The children of Israel had become accustomed to bondage. Moses, a Hebrew himself, lived outside of this bondage because of his upbringing with Pharoah’s daughter. Moses one day sees the burdens of the Israelites and takes matters into his own hands, killing an Egyptian. Moses fled to the land of Midian.
When Moses had been in the land of Midian for 40 years, the Lord appeared to him in a burning bush. Throughout this time, the bondage of the children of Israel had become worse under the new Pharaoh. They began to cry out to the Lord. From the burning bush the Lord tells Moses that He has heard the groaning of His people and He has come down to deliver them. He sends Moses to Egypt.
Deliverance from bondage?! This sounds like amazing news! Deliverance from toil. Freedom from oppression. Freedom to worship God. Freedom to build something for your own people and not for your oppressors…
After Moses encountered the Lord, he met with Pharaoh to ask him to let the Israelites go. Pharaoh decided that if the Israelites had time to petition him that they have too much time on their hands and so he increased their labor. This infuriated the Israelite officers who took their complaints to Moses and Aaron.

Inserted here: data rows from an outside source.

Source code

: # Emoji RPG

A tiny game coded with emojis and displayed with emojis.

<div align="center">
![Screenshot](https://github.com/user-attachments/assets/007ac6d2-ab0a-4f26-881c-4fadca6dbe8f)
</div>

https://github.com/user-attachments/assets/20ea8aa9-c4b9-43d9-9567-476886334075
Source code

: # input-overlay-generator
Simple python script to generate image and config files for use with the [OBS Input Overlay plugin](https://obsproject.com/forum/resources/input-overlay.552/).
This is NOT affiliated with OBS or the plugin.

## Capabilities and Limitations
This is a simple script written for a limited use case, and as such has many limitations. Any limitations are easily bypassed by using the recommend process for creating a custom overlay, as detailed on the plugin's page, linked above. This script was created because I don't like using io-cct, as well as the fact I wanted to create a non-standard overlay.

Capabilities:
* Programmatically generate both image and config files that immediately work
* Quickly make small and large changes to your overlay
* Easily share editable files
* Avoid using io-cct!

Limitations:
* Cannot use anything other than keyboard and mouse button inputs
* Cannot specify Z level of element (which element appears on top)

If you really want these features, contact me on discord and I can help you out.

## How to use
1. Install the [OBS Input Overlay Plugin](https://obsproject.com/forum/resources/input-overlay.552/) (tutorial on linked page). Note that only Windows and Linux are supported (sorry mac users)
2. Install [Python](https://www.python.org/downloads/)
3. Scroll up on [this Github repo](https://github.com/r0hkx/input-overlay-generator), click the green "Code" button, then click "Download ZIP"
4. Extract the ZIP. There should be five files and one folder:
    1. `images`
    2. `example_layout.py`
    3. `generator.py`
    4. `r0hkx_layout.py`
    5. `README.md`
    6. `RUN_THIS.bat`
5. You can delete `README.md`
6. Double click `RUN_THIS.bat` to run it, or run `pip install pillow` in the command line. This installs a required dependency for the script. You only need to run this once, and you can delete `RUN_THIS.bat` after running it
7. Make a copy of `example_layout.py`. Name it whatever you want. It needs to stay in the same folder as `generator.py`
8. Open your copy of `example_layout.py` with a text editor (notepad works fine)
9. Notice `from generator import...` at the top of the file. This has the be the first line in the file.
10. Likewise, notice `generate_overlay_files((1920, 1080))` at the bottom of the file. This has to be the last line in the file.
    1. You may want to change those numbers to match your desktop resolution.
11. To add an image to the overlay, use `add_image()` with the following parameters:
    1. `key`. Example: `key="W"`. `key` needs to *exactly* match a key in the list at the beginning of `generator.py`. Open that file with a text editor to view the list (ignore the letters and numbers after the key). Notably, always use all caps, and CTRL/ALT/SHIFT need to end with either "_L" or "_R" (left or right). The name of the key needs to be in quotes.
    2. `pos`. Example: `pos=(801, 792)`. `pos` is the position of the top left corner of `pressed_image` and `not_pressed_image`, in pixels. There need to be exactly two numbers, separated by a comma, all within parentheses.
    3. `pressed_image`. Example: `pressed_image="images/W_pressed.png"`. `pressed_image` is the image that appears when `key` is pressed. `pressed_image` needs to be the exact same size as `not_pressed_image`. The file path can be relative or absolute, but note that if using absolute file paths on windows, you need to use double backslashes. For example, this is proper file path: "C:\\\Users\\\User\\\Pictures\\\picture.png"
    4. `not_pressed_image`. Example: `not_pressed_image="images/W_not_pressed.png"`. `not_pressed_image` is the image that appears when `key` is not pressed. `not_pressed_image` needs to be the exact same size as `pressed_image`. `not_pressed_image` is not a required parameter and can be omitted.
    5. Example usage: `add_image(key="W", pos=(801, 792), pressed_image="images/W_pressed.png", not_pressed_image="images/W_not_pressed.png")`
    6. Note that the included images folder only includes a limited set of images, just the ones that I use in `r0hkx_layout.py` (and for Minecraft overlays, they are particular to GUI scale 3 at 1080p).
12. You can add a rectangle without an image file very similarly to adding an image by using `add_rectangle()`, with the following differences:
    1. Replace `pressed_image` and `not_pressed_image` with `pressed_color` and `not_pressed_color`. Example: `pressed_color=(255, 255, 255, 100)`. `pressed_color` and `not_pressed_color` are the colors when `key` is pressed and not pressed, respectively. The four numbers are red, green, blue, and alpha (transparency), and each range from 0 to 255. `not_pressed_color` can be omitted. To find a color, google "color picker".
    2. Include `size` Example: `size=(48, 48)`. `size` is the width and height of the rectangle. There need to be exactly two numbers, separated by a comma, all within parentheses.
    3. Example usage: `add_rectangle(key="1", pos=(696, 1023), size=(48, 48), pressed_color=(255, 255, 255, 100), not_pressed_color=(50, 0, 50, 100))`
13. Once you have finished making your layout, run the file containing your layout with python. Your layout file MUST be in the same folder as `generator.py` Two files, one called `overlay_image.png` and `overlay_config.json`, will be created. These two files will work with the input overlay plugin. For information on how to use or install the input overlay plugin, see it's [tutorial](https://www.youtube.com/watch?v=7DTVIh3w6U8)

They sought to call down judgement from the Lord on Moses and Aaron for the trouble the Israelites are encountering because Moses sought to intervene and set them free.
In Acts, Stephen recounts this story when he is being publicly accused of blasphemy. Stephen, full of the Lord, retells this story as he is seeking to turn his accusers relationship with the Lord. Stephen says this in his address in Acts 7:35 “This Moses whom they rejected, saying ‘who made you a ruler and a judge?’ is the one God sent to be a ruler and a deliverer by the hand of the Angel who appeared to him in the bush.”
The Israelites cried out against Moses because they received Moses as a ruler and a judge. They saw the immediate disruption in what they had come to know. Though they were already groaning and calling out to the Lord, the fact that things got worse when Moses came on the scene made them turn against Moses. They saw Moses as the reason for their intensified circumstances, not Pharaoh. They saw Moses as a ruler and a judge, not as their deliverer.
We do this, don’t we?
Sometimes we do this with others. Sometimes, when others come to help bring us out of our bondage, we choose to look at them as those who are disrupting our current state. Sometimes we are comfortable in our bondage. Sometimes, even though we groan at the state we are in within our own “Egypt,” we prefer “Egypt” to the disruption that occurs when we are being delivered. We reject those that are “Moses” to us and view them as a judge rather than a deliverer.
Lots of times we do this with God. Oh man, does He have a great plan for our deliverance. He’s got a great plan to bring us out of the muck and the mire that we have been treading. He’s got a way that is better than our way. He’s got plans that are far more than we could think or imagine. But, when the first steps of that plan are presented, we often become indignant and stand in refusal because of the disruption that occurs when we view God as only judge and not deliverer.
Often, I want to think it’s just the day and age we live in. Don’t judge me. That’s the thing, right? We aren’t supposed to judge one another in this culture? Then I realize, it seems this has been an issue even since Cain and Abel. Cain felt some sort of judgement and took his anger out on Abel. Even in that moment, God was trying to show Cain how to be found pleasing to the Lord. Instead, he chose to receive it as judgement rather than instruction for life and for his good.
Thinking about these moments in my own life, I can see where at times I have been more frustrated with the circumstances, person, or even the Lord trying to bring me out of my “Egypt” than I have been frustrated with my “Egypt” itself! Sometimes I see my deliverance as more of a judgement and I want to reject it or push back against it rather than submit to the goodness that God has in store.
What is your “Egypt?” What is God doing in your life that is maybe causing some disruption, but could be a path of deliverance? Will we portray what Stephen said and miss the fact that God is bringing deliverance because we are more worried about feeling a moment of judgement and disruption? Or, will we receive the Lord as our deliverer, submit to what He has for us and look beyond Egypt to the promised land?